Results from the GC/MS compliance assurance method (EPA Method 1655)
shall supersede the results of the RPE method (EPA Method 1670). EPA
Method 1655 and 1670 are published in ``Analytic Methods for the Oil
and Gas Extraction Point Source Category,'' EPA-821-R-09-013. See Sec.
435.11(uu).
\10\ Maximum permissible retention of non-aqueous drilling fluid (NAF)

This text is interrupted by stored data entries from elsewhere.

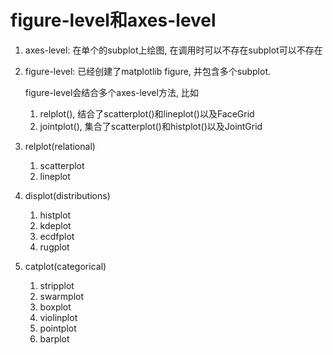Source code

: 
# figure-level和axes-level


1. axes-level: 在单个的subplot上绘图, 在调用时可以不存在subplot可以不存在
2. figure-level: 已经创建了matplotlib figure, 并包含多个subplot. 

    figure-level会结合多个axes-level方法, 比如
    1. relplot(), 结合了scatterplot()和lineplot()以及FaceGrid
    2. jointplot(), 集合了scatterplot()和histplot()以及JointGrid



1. relplot(relational)
    1. scatterplot
    2. lineplot
2. displot(distributions)
    1. histplot
    2. kdeplot
    3. ecdfplot
    4. rugplot
3. catplot(categorical)
    1. stripplot
    2. swarmplot
    3. boxplot
    4. violinplot
    5. pointplot
    6. barplot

base fluid on wet drill cuttings averaged over drilling intervals
using NAFs as determined by EPA Method 1674, which is published in
``Analytic Methods for the Oil and Gas Extraction Point Source
Category,'' EPA-821-R-09-013. See Sec. 435.11(uu). This limitation
is applicable for NAF base fluids that meet the base fluid sediment
toxicity ratio (Footnote 6), biodegradation rate ratio (Footnote 7),
PAH, mercury, and cadmium stock limitations (C16-C18 internal olefin)
defined above in this table.
\11\ Maximum permissible retention of non-aqueous drilling fluid (NAF)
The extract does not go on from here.